* [Activity]:
Everything in the records below must be repeated exactly, except the pictures.

* [Listed records]:

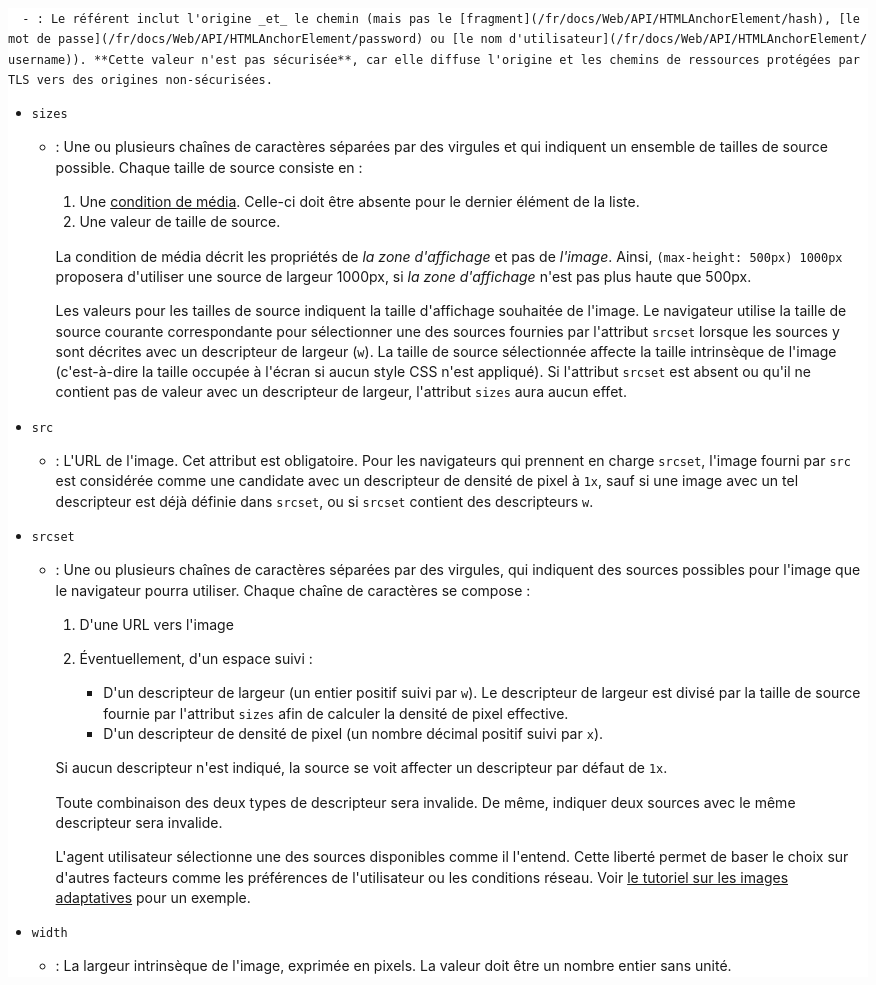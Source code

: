       - : Le référent inclut l'origine _et_ le chemin (mais pas le [fragment](/fr/docs/Web/API/HTMLAnchorElement/hash), [le mot de passe](/fr/docs/Web/API/HTMLAnchorElement/password) ou [le nom d'utilisateur](/fr/docs/Web/API/HTMLAnchorElement/username)). **Cette valeur n'est pas sécurisée**, car elle diffuse l'origine et les chemins de ressources protégées par TLS vers des origines non-sécurisées.

- `sizes`

  - : Une ou plusieurs chaînes de caractères séparées par des virgules et qui indiquent un ensemble de tailles de source possible. Chaque taille de source consiste en&nbsp;:

    1. Une [condition de média](/fr/docs/Web/CSS/CSS_media_queries/Using_media_queries). Celle-ci doit être absente pour le dernier élément de la liste.
    2. Une valeur de taille de source.

    La condition de média décrit les propriétés de _la zone d'affichage_ et pas de _l'image_. Ainsi, `(max-height: 500px) 1000px` proposera d'utiliser une source de largeur 1000px, si _la zone d'affichage_ n'est pas plus haute que 500px.

    Les valeurs pour les tailles de source indiquent la taille d'affichage souhaitée de l'image. Le navigateur utilise la taille de source courante correspondante pour sélectionner une des sources fournies par l'attribut `srcset` lorsque les sources y sont décrites avec un descripteur de largeur (`w`). La taille de source sélectionnée affecte la taille intrinsèque de l'image (c'est-à-dire la taille occupée à l'écran si aucun style CSS n'est appliqué). Si l'attribut `srcset` est absent ou qu'il ne contient pas de valeur avec un descripteur de largeur, l'attribut `sizes` aura aucun effet.

- `src`

  - : L'URL de l'image. Cet attribut est obligatoire. Pour les navigateurs qui prennent en charge `srcset`, l'image fourni par `src` est considérée comme une candidate avec un descripteur de densité de pixel à `1x`, sauf si une image avec un tel descripteur est déjà définie dans `srcset`, ou si `srcset` contient des descripteurs `w`.

- `srcset`

  - : Une ou plusieurs chaînes de caractères séparées par des virgules, qui indiquent des sources possibles pour l'image que le navigateur pourra utiliser. Chaque chaîne de caractères se compose&nbsp;:

    1. D'une URL vers l'image
    2. Éventuellement, d'un espace suivi&nbsp;:

       - D'un descripteur de largeur (un entier positif suivi par `w`). Le descripteur de largeur est divisé par la taille de source fournie par l'attribut `sizes` afin de calculer la densité de pixel effective.
       - D'un descripteur de densité de pixel (un nombre décimal positif suivi par `x`).

    Si aucun descripteur n'est indiqué, la source se voit affecter un descripteur par défaut de `1x`.

    Toute combinaison des deux types de descripteur sera invalide. De même, indiquer deux sources avec le même descripteur sera invalide.

    L'agent utilisateur sélectionne une des sources disponibles comme il l'entend. Cette liberté permet de baser le choix sur d'autres facteurs comme les préférences de l'utilisateur ou les conditions réseau. Voir [le tutoriel sur les images adaptatives](/fr/docs/Learn/HTML/Multimedia_and_embedding/Responsive_images) pour un exemple.

- `width`

  - : La largeur intrinsèque de l'image, exprimée en pixels. La valeur doit être un nombre entier sans unité.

* [Task output]:
Source code

:       - : Le référent inclut l'origine _et_ le chemin (mais pas le [fragment](/fr/docs/Web/API/HTMLAnchorElement/hash), [le mot de passe](/fr/docs/Web/API/HTMLAnchorElement/password) ou [le nom d'utilisateur](/fr/docs/Web/API/HTMLAnchorElement/username)). **Cette valeur n'est pas sécurisée**, car elle diffuse l'origine et les chemins de ressources protégées par TLS vers des origines non-sécurisées.

- `sizes`

  - : Une ou plusieurs chaînes de caractères séparées par des virgules et qui indiquent un ensemble de tailles de source possible. Chaque taille de source consiste en&nbsp;:

    1. Une [condition de média](/fr/docs/Web/CSS/CSS_media_queries/Using_media_queries). Celle-ci doit être absente pour le dernier élément de la liste.
    2. Une valeur de taille de source.

    La condition de média décrit les propriétés de _la zone d'affichage_ et pas de _l'image_. Ainsi, `(max-height: 500px) 1000px` proposera d'utiliser une source de largeur 1000px, si _la zone d'affichage_ n'est pas plus haute que 500px.

    Les valeurs pour les tailles de source indiquent la taille d'affichage souhaitée de l'image. Le navigateur utilise la taille de source courante correspondante pour sélectionner une des sources fournies par l'attribut `srcset` lorsque les sources y sont décrites avec un descripteur de largeur (`w`). La taille de source sélectionnée affecte la taille intrinsèque de l'image (c'est-à-dire la taille occupée à l'écran si aucun style CSS n'est appliqué). Si l'attribut `srcset` est absent ou qu'il ne contient pas de valeur avec un descripteur de largeur, l'attribut `sizes` aura aucun effet.

- `src`

  - : L'URL de l'image. Cet attribut est obligatoire. Pour les navigateurs qui prennent en charge `srcset`, l'image fourni par `src` est considérée comme une candidate avec un descripteur de densité de pixel à `1x`, sauf si une image avec un tel descripteur est déjà définie dans `srcset`, ou si `srcset` contient des descripteurs `w`.

- `srcset`

  - : Une ou plusieurs chaînes de caractères séparées par des virgules, qui indiquent des sources possibles pour l'image que le navigateur pourra utiliser. Chaque chaîne de caractères se compose&nbsp;:

    1. D'une URL vers l'image
    2. Éventuellement, d'un espace suivi&nbsp;:

       - D'un descripteur de largeur (un entier positif suivi par `w`). Le descripteur de largeur est divisé par la taille de source fournie par l'attribut `sizes` afin de calculer la densité de pixel effective.
       - D'un descripteur de densité de pixel (un nombre décimal positif suivi par `x`).

    Si aucun descripteur n'est indiqué, la source se voit affecter un descripteur par défaut de `1x`.

    Toute combinaison des deux types de descripteur sera invalide. De même, indiquer deux sources avec le même descripteur sera invalide.

    L'agent utilisateur sélectionne une des sources disponibles comme il l'entend. Cette liberté permet de baser le choix sur d'autres facteurs comme les préférences de l'utilisateur ou les conditions réseau. Voir [le tutoriel sur les images adaptatives](/fr/docs/Learn/HTML/Multimedia_and_embedding/Responsive_images) pour un exemple.

- `width`

  - : La largeur intrinsèque de l'image, exprimée en pixels. La valeur doit être un nombre entier sans unité.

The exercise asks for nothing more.